From: Paul Menage <menage@google.com>
To: Paul Jackson <pj@sgi.com>
Cc: rientjes@google.com, nickpiggin@yahoo.com.au,
a.p.zijlstra@chello.nl, balbir@linux.vnet.ibm.com,
linux-kernel@vger.kernel.org, clg@fr.ibm.com,
ebiederm@xmission.com, containers@lists.osdl.org,
serue@us.ibm.com, svaidy@linux.vnet.ibm.com,
akpm@linux-foundation.org, xemul@openvz.org
Subject: Re: [RFC] cpuset update_cgroup_cpus_allowed
Date: Tue, 16 Oct 2007 03:07:59 -0700 [thread overview]
Message-ID: <47148D7F.4040600@google.com> (raw)
In-Reply-To: <20071015193439.fe67bc4d.pj@sgi.com>
Paul Jackson wrote:
>
> Any chance you could provide a patch that works against cgroups?
>
Fix cpusets update_cpumask
Cause writes to cpuset "cpus" file to update cpus_allowed for member
tasks:
- collect batches of tasks under tasklist_lock and then call
set_cpus_allowed() on them outside the lock (since this can sleep).
- add a simple generic priority heap type to allow efficient
collection of batches of tasks to be processed without
duplicating or missing any tasks in subsequent batches.

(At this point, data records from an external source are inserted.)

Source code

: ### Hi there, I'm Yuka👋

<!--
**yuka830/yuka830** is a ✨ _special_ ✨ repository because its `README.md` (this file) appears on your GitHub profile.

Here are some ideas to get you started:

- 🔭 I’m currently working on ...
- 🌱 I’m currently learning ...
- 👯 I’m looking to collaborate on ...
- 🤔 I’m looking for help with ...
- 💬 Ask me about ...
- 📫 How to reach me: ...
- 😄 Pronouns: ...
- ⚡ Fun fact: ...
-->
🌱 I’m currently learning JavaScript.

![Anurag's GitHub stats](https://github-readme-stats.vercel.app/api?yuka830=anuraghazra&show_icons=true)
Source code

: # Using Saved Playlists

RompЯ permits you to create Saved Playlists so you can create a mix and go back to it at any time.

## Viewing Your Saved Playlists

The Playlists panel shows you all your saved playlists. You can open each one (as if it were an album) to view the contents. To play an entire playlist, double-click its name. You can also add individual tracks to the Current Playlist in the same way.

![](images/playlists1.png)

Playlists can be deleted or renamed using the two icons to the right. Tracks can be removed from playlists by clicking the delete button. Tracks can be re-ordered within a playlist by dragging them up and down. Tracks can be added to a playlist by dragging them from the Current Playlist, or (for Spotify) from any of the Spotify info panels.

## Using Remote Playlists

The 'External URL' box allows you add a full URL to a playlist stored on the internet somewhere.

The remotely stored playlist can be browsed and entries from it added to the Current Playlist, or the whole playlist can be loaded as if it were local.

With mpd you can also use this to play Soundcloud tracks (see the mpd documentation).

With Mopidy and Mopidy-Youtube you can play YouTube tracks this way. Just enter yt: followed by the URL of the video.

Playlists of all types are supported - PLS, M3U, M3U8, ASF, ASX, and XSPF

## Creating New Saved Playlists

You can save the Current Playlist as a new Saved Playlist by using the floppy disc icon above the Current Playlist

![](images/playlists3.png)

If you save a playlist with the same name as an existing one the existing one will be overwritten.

- make "cpus" file update a no-op if the mask hasn't changed
- fix race between update_cpumask() and sched_setaffinity() by making
sched_setaffinity() post-check that it's not running on any cpus
outside cpuset_cpus_allowed().
include/linux/prio_heap.h | 56 +++++++++++++++++++++++++
kernel/cpuset.c | 103 ++++++++++++++++++++++++++++++++++++++++++++--
kernel/sched.c | 13 +++++
lib/Makefile | 2
include/linux/prio_heap.h | 58 +++++++++++++++++++++++++
kernel/cpuset.c | 105 ++++++++++++++++++++++++++++++++++++++++++++--
kernel/sched.c | 13 +++++
lib/Makefile | 2
lib/prio_heap.c | 70 ++++++++++++++++++++++++++++++
5 files changed, 243 insertions(+), 5 deletions(-)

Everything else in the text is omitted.